When you were a child, have you ever had the experience of wishing that you could spend one whole day by yourself, without your parents’ interference? You would sit around imagining all the wonderful things you could do on your own, like watch TV all day, or play in an amusement park, or eat lots of junk food. Then one day you might get what you wish for. Maybe your parents have something to attend to, and so you’re left at home for the better part of the day. You ecstatically switch on the television set, grab a bag of chips, and then a few hours later, you start thinking, “when are they coming back?”
Such experiences happen to a lot of us. You get an unexpected day off, then wish you were back at work, simply because you don’t know what to do. This is why some people don’t want to retire. They’ll be mooching around at home, meddling in the affairs of their adult offspring. If they have no friends or hobbies, they’ll basically be waiting for the day to end. It’s worse, of course, if you’re not at retirement age and just simply unemployed. You gradually deplete your monetary resources doing unproductive things that make you ashamed of yourself.
I once listened to a talk by a Singaporean duo. 1 of them was a talented manga artist and the other was a computer programmer who made a website where everyone could upload and showcase their comic creations.
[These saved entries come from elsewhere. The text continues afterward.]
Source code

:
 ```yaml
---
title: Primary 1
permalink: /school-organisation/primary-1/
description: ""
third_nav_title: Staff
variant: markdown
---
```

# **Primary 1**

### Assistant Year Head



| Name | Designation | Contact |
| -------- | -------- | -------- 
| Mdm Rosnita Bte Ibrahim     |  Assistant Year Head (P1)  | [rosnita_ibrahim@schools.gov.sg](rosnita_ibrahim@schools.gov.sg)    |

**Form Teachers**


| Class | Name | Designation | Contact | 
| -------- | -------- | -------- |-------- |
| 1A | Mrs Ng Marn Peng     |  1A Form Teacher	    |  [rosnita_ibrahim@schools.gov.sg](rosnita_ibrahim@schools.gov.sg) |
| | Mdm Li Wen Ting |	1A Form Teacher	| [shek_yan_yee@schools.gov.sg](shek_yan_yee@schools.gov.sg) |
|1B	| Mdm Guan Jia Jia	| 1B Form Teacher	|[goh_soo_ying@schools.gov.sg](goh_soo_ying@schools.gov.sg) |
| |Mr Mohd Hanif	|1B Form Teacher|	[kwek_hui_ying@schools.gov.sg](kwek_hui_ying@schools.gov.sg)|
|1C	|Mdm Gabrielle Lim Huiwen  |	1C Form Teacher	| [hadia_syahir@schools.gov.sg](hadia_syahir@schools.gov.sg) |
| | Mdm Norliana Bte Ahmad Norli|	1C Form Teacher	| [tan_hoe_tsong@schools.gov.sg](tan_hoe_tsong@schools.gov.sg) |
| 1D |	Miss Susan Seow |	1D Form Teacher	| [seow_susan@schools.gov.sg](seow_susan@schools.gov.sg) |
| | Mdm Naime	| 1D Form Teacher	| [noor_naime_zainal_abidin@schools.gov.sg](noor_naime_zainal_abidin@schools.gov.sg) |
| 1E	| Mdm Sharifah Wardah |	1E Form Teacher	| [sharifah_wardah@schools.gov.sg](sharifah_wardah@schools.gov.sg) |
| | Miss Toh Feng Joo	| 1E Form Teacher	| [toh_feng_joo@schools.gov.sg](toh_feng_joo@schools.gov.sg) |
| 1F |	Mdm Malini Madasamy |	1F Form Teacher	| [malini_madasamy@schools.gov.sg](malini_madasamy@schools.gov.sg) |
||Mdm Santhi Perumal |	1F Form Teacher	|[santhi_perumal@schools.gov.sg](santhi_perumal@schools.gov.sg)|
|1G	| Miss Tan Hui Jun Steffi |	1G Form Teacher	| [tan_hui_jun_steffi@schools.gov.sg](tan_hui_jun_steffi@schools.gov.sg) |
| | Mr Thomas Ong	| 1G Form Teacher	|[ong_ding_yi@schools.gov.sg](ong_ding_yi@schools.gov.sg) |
The computer programmer told us very sternly that no matter what we do, never quit our day job. He once tried a start-up, and to put it simply, Steve Jobs’ mantra of pursuing your passions doesn’t work out in reality. He was very cynical, but there was one point he put forward that struck true to me. When you’re a freelance worker, you end up working even harder than if you had a day job, because you are constantly doubting whether what you’re doing is enough.
That frames the horror of unemployment, not knowing what to do, and how much. Not only that, freelancers don’t always earn a lot of money. Sometimes you can pay the bills, sometimes you can’t. It’s a life framed with uncertainty. The famous people succeed and are raised by the media, only because they seem to have it all — they don’t have to endure sitting in an office facing bosses, they get to do what they like, and they also earn money from it. The reason why these examples are so prominent is because they don’t often happen. Sometimes all the struggles and the debts and the insomnia do not lead up to success.
That said, there are jobs that are so bad that it can really be spiritually uplifting to leave them, and in those cases I always recommend to go for it. The worst thing that can happen is to feel stuck in a job that makes you unhappy, because there really isn’t a lot of leisure time we have in a week to reverse it. I’ve been through loads of bad jobs (well maybe not loads, but sufficient) to know that sometimes even staying at home is emotionally healthier than continuing with it. What is important is to follow up with a concrete plan, or even just a schedule, of what to do each day. Having a rigid routine to follow sounds a little pointless, but it makes use of the time and gives you a sense of purpose. And of course, like every normal person, you can envision ways to break out of your own schedule once in a while and rebel against yourself.